# Assignment
Reproduce all records word for word.

Stored data:
- - -
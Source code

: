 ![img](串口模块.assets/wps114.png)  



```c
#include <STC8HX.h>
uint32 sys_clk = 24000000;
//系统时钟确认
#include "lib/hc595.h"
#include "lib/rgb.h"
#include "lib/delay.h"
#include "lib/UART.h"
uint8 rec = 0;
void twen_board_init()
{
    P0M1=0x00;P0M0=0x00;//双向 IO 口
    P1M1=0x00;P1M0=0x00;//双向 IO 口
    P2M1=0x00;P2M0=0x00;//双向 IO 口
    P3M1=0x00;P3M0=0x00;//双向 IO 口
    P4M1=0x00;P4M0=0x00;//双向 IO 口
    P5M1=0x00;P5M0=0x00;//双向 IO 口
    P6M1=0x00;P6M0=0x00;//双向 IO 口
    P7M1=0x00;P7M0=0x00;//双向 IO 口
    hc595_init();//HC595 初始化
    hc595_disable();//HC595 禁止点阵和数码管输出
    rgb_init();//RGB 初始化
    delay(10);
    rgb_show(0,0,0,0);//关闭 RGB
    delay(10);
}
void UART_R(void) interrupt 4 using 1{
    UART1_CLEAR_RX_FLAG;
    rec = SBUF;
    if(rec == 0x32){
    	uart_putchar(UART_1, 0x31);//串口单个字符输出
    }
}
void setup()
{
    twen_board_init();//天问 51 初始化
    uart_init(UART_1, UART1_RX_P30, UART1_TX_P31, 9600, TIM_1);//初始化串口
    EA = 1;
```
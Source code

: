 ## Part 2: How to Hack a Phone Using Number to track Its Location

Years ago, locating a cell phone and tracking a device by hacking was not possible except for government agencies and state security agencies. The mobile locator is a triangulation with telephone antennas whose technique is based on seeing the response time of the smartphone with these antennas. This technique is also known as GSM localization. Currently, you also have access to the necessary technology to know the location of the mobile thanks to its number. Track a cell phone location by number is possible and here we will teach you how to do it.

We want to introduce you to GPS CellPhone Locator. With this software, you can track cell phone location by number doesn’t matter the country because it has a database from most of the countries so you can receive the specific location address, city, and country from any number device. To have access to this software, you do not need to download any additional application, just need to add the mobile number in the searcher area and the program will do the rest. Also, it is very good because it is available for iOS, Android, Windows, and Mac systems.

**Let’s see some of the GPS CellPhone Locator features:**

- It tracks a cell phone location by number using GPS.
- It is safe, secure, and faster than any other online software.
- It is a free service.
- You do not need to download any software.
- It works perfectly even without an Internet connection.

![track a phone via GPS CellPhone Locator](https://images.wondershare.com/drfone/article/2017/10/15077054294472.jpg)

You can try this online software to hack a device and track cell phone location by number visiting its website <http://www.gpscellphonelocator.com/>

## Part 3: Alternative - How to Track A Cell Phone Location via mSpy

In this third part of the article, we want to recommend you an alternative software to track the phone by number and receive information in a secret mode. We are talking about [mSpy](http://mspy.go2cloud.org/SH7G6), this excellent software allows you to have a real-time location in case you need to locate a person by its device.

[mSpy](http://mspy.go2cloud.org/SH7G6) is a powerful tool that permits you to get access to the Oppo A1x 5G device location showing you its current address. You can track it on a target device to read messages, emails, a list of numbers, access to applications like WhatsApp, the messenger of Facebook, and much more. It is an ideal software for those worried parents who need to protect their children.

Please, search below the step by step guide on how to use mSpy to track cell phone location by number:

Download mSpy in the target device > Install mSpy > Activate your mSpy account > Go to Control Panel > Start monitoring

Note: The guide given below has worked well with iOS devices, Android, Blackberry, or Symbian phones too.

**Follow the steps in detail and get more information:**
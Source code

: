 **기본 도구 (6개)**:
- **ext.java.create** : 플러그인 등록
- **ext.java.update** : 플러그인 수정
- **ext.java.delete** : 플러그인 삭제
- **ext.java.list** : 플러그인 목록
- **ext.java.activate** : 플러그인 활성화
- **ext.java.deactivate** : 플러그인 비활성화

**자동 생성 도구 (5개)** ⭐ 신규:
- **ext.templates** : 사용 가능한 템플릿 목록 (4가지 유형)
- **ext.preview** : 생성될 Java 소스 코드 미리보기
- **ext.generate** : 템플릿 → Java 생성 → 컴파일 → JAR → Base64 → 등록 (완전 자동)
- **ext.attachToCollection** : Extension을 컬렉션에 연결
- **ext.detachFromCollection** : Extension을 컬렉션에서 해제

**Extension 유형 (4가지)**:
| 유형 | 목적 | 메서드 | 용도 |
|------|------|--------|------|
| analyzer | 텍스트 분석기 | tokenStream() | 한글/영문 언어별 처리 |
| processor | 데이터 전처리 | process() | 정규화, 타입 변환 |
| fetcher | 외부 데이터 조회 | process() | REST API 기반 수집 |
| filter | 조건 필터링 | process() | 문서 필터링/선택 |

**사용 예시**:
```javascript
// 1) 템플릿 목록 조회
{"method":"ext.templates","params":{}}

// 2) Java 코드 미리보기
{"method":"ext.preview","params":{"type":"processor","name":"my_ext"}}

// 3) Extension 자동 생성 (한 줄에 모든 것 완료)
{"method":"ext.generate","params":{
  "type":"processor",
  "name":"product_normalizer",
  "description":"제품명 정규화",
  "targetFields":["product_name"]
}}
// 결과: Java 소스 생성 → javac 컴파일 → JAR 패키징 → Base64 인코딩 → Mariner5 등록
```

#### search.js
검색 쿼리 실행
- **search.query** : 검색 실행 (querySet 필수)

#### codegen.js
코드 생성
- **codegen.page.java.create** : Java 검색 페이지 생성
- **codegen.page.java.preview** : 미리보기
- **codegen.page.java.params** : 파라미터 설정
- - -
# Output
Source code

: ![img](串口模块.assets/wps114.png)  



```c
#include <STC8HX.h>
uint32 sys_clk = 24000000;
//系统时钟确认
#include "lib/hc595.h"
#include "lib/rgb.h"
#include "lib/delay.h"
#include "lib/UART.h"
uint8 rec = 0;
void twen_board_init()
{
    P0M1=0x00;P0M0=0x00;//双向 IO 口
    P1M1=0x00;P1M0=0x00;//双向 IO 口
    P2M1=0x00;P2M0=0x00;//双向 IO 口
    P3M1=0x00;P3M0=0x00;//双向 IO 口
    P4M1=0x00;P4M0=0x00;//双向 IO 口
    P5M1=0x00;P5M0=0x00;//双向 IO 口
    P6M1=0x00;P6M0=0x00;//双向 IO 口
    P7M1=0x00;P7M0=0x00;//双向 IO 口
    hc595_init();//HC595 初始化
    hc595_disable();//HC595 禁止点阵和数码管输出
    rgb_init();//RGB 初始化
    delay(10);
    rgb_show(0,0,0,0);//关闭 RGB
    delay(10);
}
void UART_R(void) interrupt 4 using 1{
    UART1_CLEAR_RX_FLAG;
    rec = SBUF;
    if(rec == 0x32){
    	uart_putchar(UART_1, 0x31);//串口单个字符输出
    }
}
void setup()
{
    twen_board_init();//天问 51 初始化
    uart_init(UART_1, UART1_RX_P30, UART1_TX_P31, 9600, TIM_1);//初始化串口
    EA = 1;
```
Source code

: ## Part 2: How to Hack a Phone Using Number to track Its Location

Years ago, locating a cell phone and tracking a device by hacking was not possible except for government agencies and state security agencies. The mobile locator is a triangulation with telephone antennas whose technique is based on seeing the response time of the smartphone with these antennas. This technique is also known as GSM localization. Currently, you also have access to the necessary technology to know the location of the mobile thanks to its number. Track a cell phone location by number is possible and here we will teach you how to do it.

We want to introduce you to GPS CellPhone Locator. With this software, you can track cell phone location by number doesn’t matter the country because it has a database from most of the countries so you can receive the specific location address, city, and country from any number device. To have access to this software, you do not need to download any additional application, just need to add the mobile number in the searcher area and the program will do the rest. Also, it is very good because it is available for iOS, Android, Windows, and Mac systems.

**Let’s see some of the GPS CellPhone Locator features:**

- It tracks a cell phone location by number using GPS.
- It is safe, secure, and faster than any other online software.
- It is a free service.
- You do not need to download any software.
- It works perfectly even without an Internet connection.

![track a phone via GPS CellPhone Locator](https://images.wondershare.com/drfone/article/2017/10/15077054294472.jpg)

You can try this online software to hack a device and track cell phone location by number visiting its website <http://www.gpscellphonelocator.com/>

## Part 3: Alternative - How to Track A Cell Phone Location via mSpy

In this third part of the article, we want to recommend you an alternative software to track the phone by number and receive information in a secret mode. We are talking about [mSpy](http://mspy.go2cloud.org/SH7G6), this excellent software allows you to have a real-time location in case you need to locate a person by its device.

[mSpy](http://mspy.go2cloud.org/SH7G6) is a powerful tool that permits you to get access to the Oppo A1x 5G device location showing you its current address. You can track it on a target device to read messages, emails, a list of numbers, access to applications like WhatsApp, the messenger of Facebook, and much more. It is an ideal software for those worried parents who need to protect their children.

Please, search below the step by step guide on how to use mSpy to track cell phone location by number:

Download mSpy in the target device > Install mSpy > Activate your mSpy account > Go to Control Panel > Start monitoring

Note: The guide given below has worked well with iOS devices, Android, Blackberry, or Symbian phones too.

**Follow the steps in detail and get more information:**
Source code

: **기본 도구 (6개)**:
- **ext.java.create** : 플러그인 등록
- **ext.java.update** : 플러그인 수정
- **ext.java.delete** : 플러그인 삭제
- **ext.java.list** : 플러그인 목록
- **ext.java.activate** : 플러그인 활성화
- **ext.java.deactivate** : 플러그인 비활성화

**자동 생성 도구 (5개)** ⭐ 신규:
- **ext.templates** : 사용 가능한 템플릿 목록 (4가지 유형)
- **ext.preview** : 생성될 Java 소스 코드 미리보기
- **ext.generate** : 템플릿 → Java 생성 → 컴파일 → JAR → Base64 → 등록 (완전 자동)
- **ext.attachToCollection** : Extension을 컬렉션에 연결
- **ext.detachFromCollection** : Extension을 컬렉션에서 해제

**Extension 유형 (4가지)**:
| 유형 | 목적 | 메서드 | 용도 |
|------|------|--------|------|
| analyzer | 텍스트 분석기 | tokenStream() | 한글/영문 언어별 처리 |
| processor | 데이터 전처리 | process() | 정규화, 타입 변환 |
| fetcher | 외부 데이터 조회 | process() | REST API 기반 수집 |
| filter | 조건 필터링 | process() | 문서 필터링/선택 |

**사용 예시**:
```javascript
// 1) 템플릿 목록 조회
{"method":"ext.templates","params":{}}

// 2) Java 코드 미리보기
{"method":"ext.preview","params":{"type":"processor","name":"my_ext"}}

// 3) Extension 자동 생성 (한 줄에 모든 것 완료)
{"method":"ext.generate","params":{
  "type":"processor",
  "name":"product_normalizer",
  "description":"제품명 정규화",
  "targetFields":["product_name"]
}}
// 결과: Java 소스 생성 → javac 컴파일 → JAR 패키징 → Base64 인코딩 → Mariner5 등록
```

#### search.js
검색 쿼리 실행
- **search.query** : 검색 실행 (querySet 필수)

#### codegen.js
코드 생성
- **codegen.page.java.create** : Java 검색 페이지 생성
- **codegen.page.java.preview** : 미리보기
- **codegen.page.java.params** : 파라미터 설정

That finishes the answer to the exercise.